Complete IT Solution For Verbania’s Social Networking Web And Mobile Application

User Requirements for the Social Networking Solution

Security of social websites is of paramount importance in these times. The database of websites like Facebook and Twitter contain personal data of the users. Data protection and privacy must be top priority in these websites.

I would recommend five methods for website protection:

• HTTPS: This protocol provides a privacy assurance to the users that the website they are visiting is authentic and no other party is observing the traffic between them and the web server (Durumeric et al., 2017). The website of Verbania Incwould contain accounts of users and they will be sharing their private data with the website. Having this certification would benefit the company by establishing their authenticity.
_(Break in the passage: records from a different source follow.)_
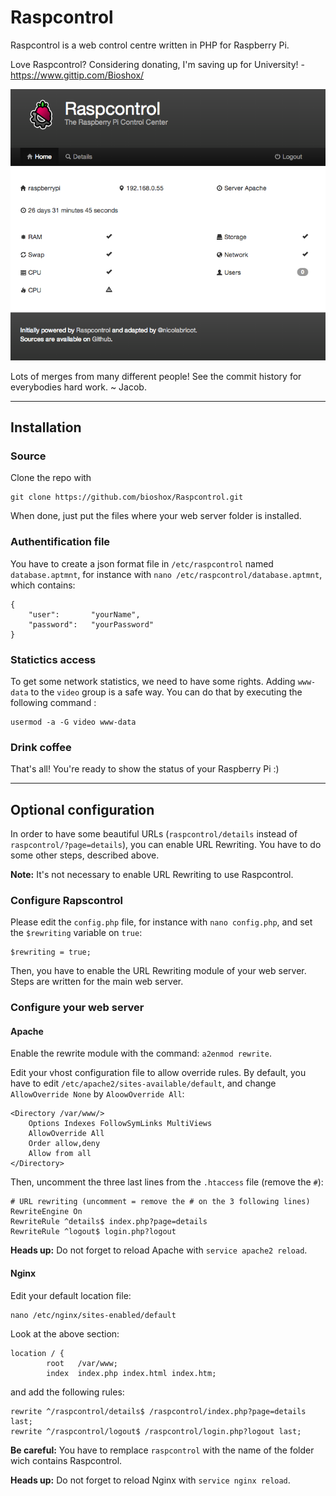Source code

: # Raspcontrol

Raspcontrol is a web control centre written in PHP for Raspberry Pi.

Love Raspcontrol? Considering donating, I'm saving up for University! - https://www.gittip.com/Bioshox/

![Home of Raspcontrol](raspcontrol-home.png)


Lots of merges from many different people! See the commit history for everybodies hard work. ~ Jacob.

***

## Installation

### Source

Clone the repo with

	git clone https://github.com/bioshox/Raspcontrol.git
	
When done, just put the files where your web server folder is installed.

### Authentification file

You have to create a json format file in `/etc/raspcontrol` named `database.aptmnt`, for instance with `nano /etc/raspcontrol/database.aptmnt`, which contains:
	
	{
		"user":       "yourName",
		"password":   "yourPassword"
	}

### Statictics access

To get some network statistics, we need to have some rights. Adding `www-data` to the `video` group is a safe way. You can do that by executing the following command :

	usermod -a -G video www-data
	
### Drink coffee

That's all! You're ready to show the status of your Raspberry Pi :)

***

## Optional configuration

In order to have some beautiful URLs (`raspcontrol/details` instead of `raspcontrol/?page=details`), you can enable URL Rewriting.
You have to do some other steps, described above.

__Note:__ It's not necessary to enable URL Rewriting to use Raspcontrol.


### Configure Rapscontrol

Please edit the `config.php` file, for instance with `nano config.php`, and set the `$rewriting` variable on `true`:

	$rewriting = true;
	
Then, you have to enable the URL Rewriting module of your web server. Steps are written for the main web server.

### Configure your web server

#### Apache

Enable the rewrite module with the command: `a2enmod rewrite`.

Edit your vhost configuration file to allow override rules. By default, you have to edit `/etc/apache2/sites-available/default`,
and change `AllowOverride None` by `AloowOverride All`:

	<Directory /var/www/>  
		Options Indexes FollowSymLinks MultiViews  
		AllowOverride All
		Order allow,deny  
		Allow from all  
	</Directory>  


Then, uncomment the three last lines from the `.htaccess` file (remove the `#`):

	# URL rewriting (uncomment = remove the # on the 3 following lines)
	RewriteEngine On
	RewriteRule ^details$ index.php?page=details
	RewriteRule ^logout$ login.php?logout


__Heads up:__ Do not forget to reload Apache with `service apache2 reload`.

#### Nginx

Edit your default location file:

	nano /etc/nginx/sites-enabled/default

Look at the above section:

	location / {
    		root   /var/www;
    		index  index.php index.html index.htm;

and add the following rules:

    rewrite ^/raspcontrol/details$ /raspcontrol/index.php?page=details last;
    rewrite ^/raspcontrol/logout$ /raspcontrol/login.php?logout last;

__Be careful:__ You have to remplace `raspcontrol` with the name of the folder wich contains Raspcontrol.

__Heads up:__ Do not forget to reload Nginx with `service nginx reload`.

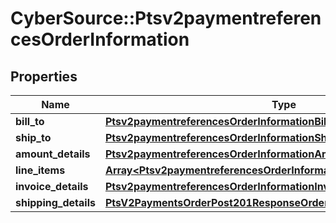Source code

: # CyberSource::Ptsv2paymentreferencesOrderInformation

## Properties
Name | Type | Description | Notes
------------ | ------------- | ------------- | -------------
**bill_to** | [**Ptsv2paymentreferencesOrderInformationBillTo**](Ptsv2paymentreferencesOrderInformationBillTo.md) |  | [optional] 
**ship_to** | [**Ptsv2paymentreferencesOrderInformationShipTo**](Ptsv2paymentreferencesOrderInformationShipTo.md) |  | [optional] 
**amount_details** | [**Ptsv2paymentreferencesOrderInformationAmountDetails**](Ptsv2paymentreferencesOrderInformationAmountDetails.md) |  | [optional] 
**line_items** | [**Array&lt;Ptsv2paymentreferencesOrderInformationLineItems&gt;**](Ptsv2paymentreferencesOrderInformationLineItems.md) |  | [optional] 
**invoice_details** | [**Ptsv2paymentreferencesOrderInformationInvoiceDetails**](Ptsv2paymentreferencesOrderInformationInvoiceDetails.md) |  | [optional] 
**shipping_details** | [**PtsV2PaymentsOrderPost201ResponseOrderInformationShippingDetails**](PtsV2PaymentsOrderPost201ResponseOrderInformationShippingDetails.md) |  | [optional] 


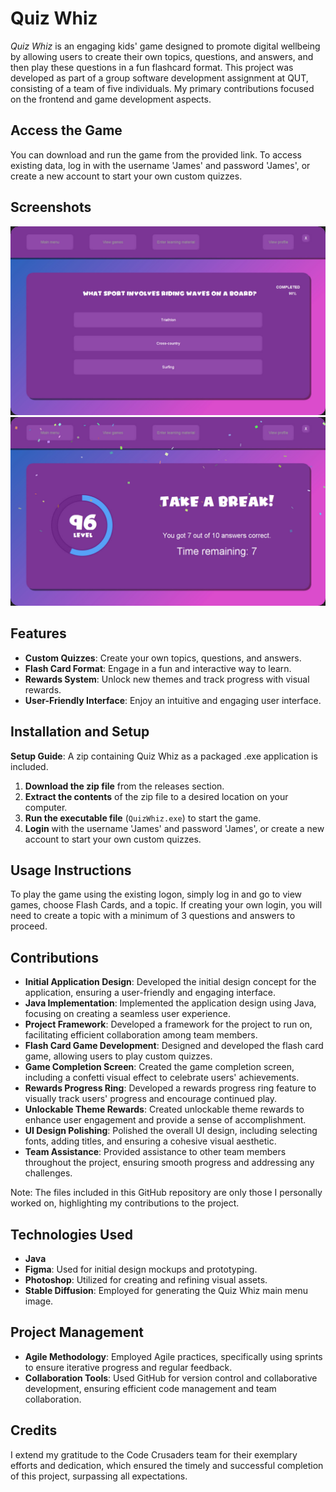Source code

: # Quiz Whiz

*Quiz Whiz* is an engaging kids' game designed to promote digital wellbeing by allowing users to create their own topics, questions, and answers, and then play these questions in a fun flashcard format. This project was developed as part of a group software development assignment at QUT, consisting of a team of five individuals. My primary contributions focused on the frontend and game development aspects.

## Access the Game

You can download and run the game from the provided link. To access existing data, log in with the username 'James' and password 'James', or create a new account to start your own custom quizzes.

## Screenshots

![Screenshot of Quiz Whiz](QuizWhiz_Screenshot_1.jpg)
![Screenshot of Quiz Whiz](QuizWhiz_Screenshot_2.jpg)

## Features

- **Custom Quizzes**: Create your own topics, questions, and answers.
- **Flash Card Format**: Engage in a fun and interactive way to learn.
- **Rewards System**: Unlock new themes and track progress with visual rewards.
- **User-Friendly Interface**: Enjoy an intuitive and engaging user interface.

## Installation and Setup

**Setup Guide**: A zip containing Quiz Whiz as a packaged .exe application is included.

1. **Download the zip file** from the releases section.
2. **Extract the contents** of the zip file to a desired location on your computer.
3. **Run the executable file** (`QuizWhiz.exe`) to start the game.
4. **Login** with the username 'James' and password 'James', or create a new account to start your own custom quizzes.

## Usage Instructions

To play the game using the existing logon, simply log in and go to view games, choose Flash Cards, and a topic. If creating your own login, you will need to create a topic with a minimum of 3 questions and answers to proceed.

## Contributions

- **Initial Application Design**: Developed the initial design concept for the application, ensuring a user-friendly and engaging interface.
- **Java Implementation**: Implemented the application design using Java, focusing on creating a seamless user experience.
- **Project Framework**: Developed a framework for the project to run on, facilitating efficient collaboration among team members.
- **Flash Card Game Development**: Designed and developed the flash card game, allowing users to play custom quizzes.
- **Game Completion Screen**: Created the game completion screen, including a confetti visual effect to celebrate users' achievements.
- **Rewards Progress Ring**: Developed a rewards progress ring feature to visually track users' progress and encourage continued play.
- **Unlockable Theme Rewards**: Created unlockable theme rewards to enhance user engagement and provide a sense of accomplishment.
- **UI Design Polishing**: Polished the overall UI design, including selecting fonts, adding titles, and ensuring a cohesive visual aesthetic.
- **Team Assistance**: Provided assistance to other team members throughout the project, ensuring smooth progress and addressing any challenges.

Note: The files included in this GitHub repository are only those I personally worked on, highlighting my contributions to the project.

## Technologies Used

- **Java**
- **Figma**: Used for initial design mockups and prototyping.
- **Photoshop**: Utilized for creating and refining visual assets.
- **Stable Diffusion**: Employed for generating the Quiz Whiz main menu image.

## Project Management

- **Agile Methodology**: Employed Agile practices, specifically using sprints to ensure iterative progress and regular feedback.
- **Collaboration Tools**: Used GitHub for version control and collaborative development, ensuring efficient code management and team collaboration.


## Credits
I extend my gratitude to the Code Crusaders team for their exemplary efforts and dedication, which ensured the timely and successful completion of this project, surpassing all expectations.
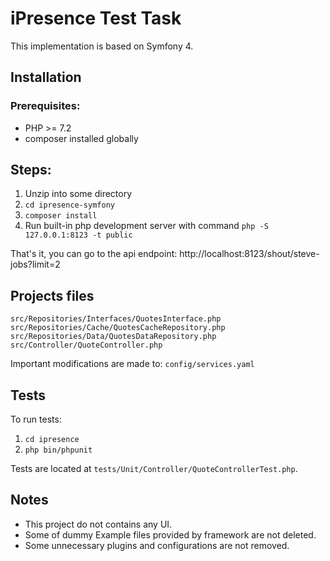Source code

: # iPresence Test Task

This implementation is based on Symfony 4.

## Installation

### Prerequisites:

* PHP >= 7.2
* composer installed globally

## Steps:

1. Unzip into some directory
2. `cd ipresence-symfony`
3. `composer install`
4. Run built-in php development server with command `php -S 127.0.0.1:8123 -t public`

That's it, you can go to the api endpoint: http://localhost:8123/shout/steve-jobs?limit=2

## Projects files

`src/Repositories/Interfaces/QuotesInterface.php`
`src/Repositories/Cache/QuotesCacheRepository.php`
`src/Repositories/Data/QuotesDataRepository.php`
`src/Controller/QuoteController.php`

Important modifications are made to:
`config/services.yaml`

## Tests
To run tests:

1. `cd ipresence`
2. `php bin/phpunit`

Tests are located at `tests/Unit/Controller/QuoteControllerTest.php`.

## Notes

* This project do not contains any UI.
* Some of dummy Example files provided by framework are not deleted.
* Some unnecessary plugins and configurations are not removed.

    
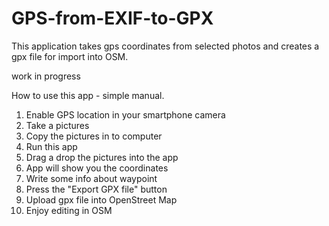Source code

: # GPS-from-EXIF-to-GPX
This application takes gps coordinates from selected photos and creates a gpx file for import into OSM.

work in progress

How to use this app - simple manual.

1. Enable GPS location in your smartphone camera
2. Take a pictures
3. Copy the pictures in to computer
4. Run this app
5. Drag a drop the pictures into the app
6. App will show you the coordinates
7. Write some info about waypoint
8. Press the "Export GPX file" button
9. Upload gpx file into OpenStreet Map
10. Enjoy editing in OSM

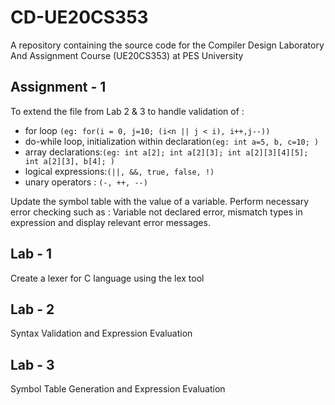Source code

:# CD-UE20CS353

A repository containing the source code for the Compiler Design Laboratory  And Assignment Course (UE20CS353) at PES University

## Assignment - 1
To extend the file from Lab 2 & 3 to handle validation of :  
- for loop `(eg: for(i = 0, j=10; (i<n || j < i), i++,j--))`
- do-while loop, initialization within declaration`(eg: int a=5, b, c=10; )`
- array declarations:`(eg: int a[2]; int a[2][3]; int a[2][3][4][5]; int a[2][3], b[4]; )` 
- logical expressions:`(||, &&, true, false, !)`
- unary operators : `(-, ++, --)`

Update the symbol table with the value of a variable. Perform necessary error checking such as : Variable not declared error, mismatch types in expression and display relevant error messages.

## Lab - 1
Create a lexer for C language using the lex tool

## Lab - 2
Syntax Validation and Expression Evaluation

## Lab - 3
Symbol Table Generation and Expression Evaluation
This certificate can be obtained free of cost from Let’s Encrypt, which is an online community that automatically generates and provides HTTPS certificates.
• Uploaded files: Social website users would upload media files like pictures to the website. Picture files have enough space to contain a PHP code that could auto execute itself to open a back door to the web server and steal data (Olsson, 2016). Here, I would strongly recommend that data must not be stored on the same server. The data must be kept on an entirely different server so that even in the case of a successful hack on the web server; there will be no leak of user data. The files uploaded by the users can be kept on the web server a dummy database on the web server, which can then be stored to the data base server after rigorous and through scanning for script codes. Script codes are generally hard to detect by conventional means and thus it is better to keep the files away from the data base server until they have clearance from the security team.
• DDoS Attacks: A DDoS or a Distributed Denial of Service attack is a type of website attack where the web server is spammed with fake traffic to disrupt the website’s services. Verbania Inc would be hosting online games on their website and thus such an attempt might take place. Here, I would recommend that the website must use traffic redirector services, as it would reduce the rate of direct traffic to the server and thus minimize the risk of a DDoS attack (Wang et al., 2015). Verbania Inc would be hosting online multiplayer games and thus it is likely that the servers might face DDoS attacks on a regular basis by attackers who just want to crash the website just for fun. Sometimes the servers are overloaded by requests from authentic users continuously spamming games. These can be minimized by putting a timer between each successful game sessions and thus reducing the rate of internet traffic. This also promotes safe game playing as the gamers are bound to take breaks between each game session (Chung et al., 2016).
• Account Passwords: Passwords for each online account must be creative and not hackable by traditional means. During the account-creating phase, the users must be made aware that the password they are selecting must contain alphabets and numbers. This will minimize the chances of successful dictionary style and brute force attacks. These types of attacks take a huge amount of computational power and time. Highly complex passwords thus exponentially increases the amount of time taken to crack them. The passwords that are saved to the data base server must be securely encrypted. Using Secure Hash Algorithm and adding salt to the passwords would be my recommendation for here for Verbania Inc(Guesmi et al., 2016). Encrypting passwords using SHA before storing them to the data base server would be helpful in the event that the password database is stolen from the server. Such encryption is impossible decrypt if the hackers do not possess the key. Passwords can be further encrypted using random salt values in between each individual password before storing those (Asimi et al., 2016). Such salt values are impossible to remove by any third party. Only the person with the knowledge of the specific salt values that were implemented can decrypt them.
• Website Security Testers: Before running the websites on live servers, we should test them for any flaws in security and improve the security by performing rigorous penetration testing in a beta environment. There are certain tools that we can use for beta testing the servers. Netsparker is a tool that we can use for testing the server on SQL injection and Cross-site Scripting (XSS) attacks (Appelt et al., 2016). These attacks are executed by script codes, which are easy to upload and hard to detect. SQL and XSS attacks are mainly executed to steal data from the server. Thus, even a single flaw in the system would be enough for a successful attack. Xenotix XSS Exploit Framework can also be used to simulate XSS attacks on the beta server (Gupta & Gupta, 2017). This open source tool contains a massive collection of Cross-site Scripting attacks that would help us to simulate any such attack on the server and thus rectify those flaws before going live. A customisable and automated security scanner can be used to test the vulnerabilities on a scheduled basis. We can use OpenVAS for this purpose as it a free and open to all software.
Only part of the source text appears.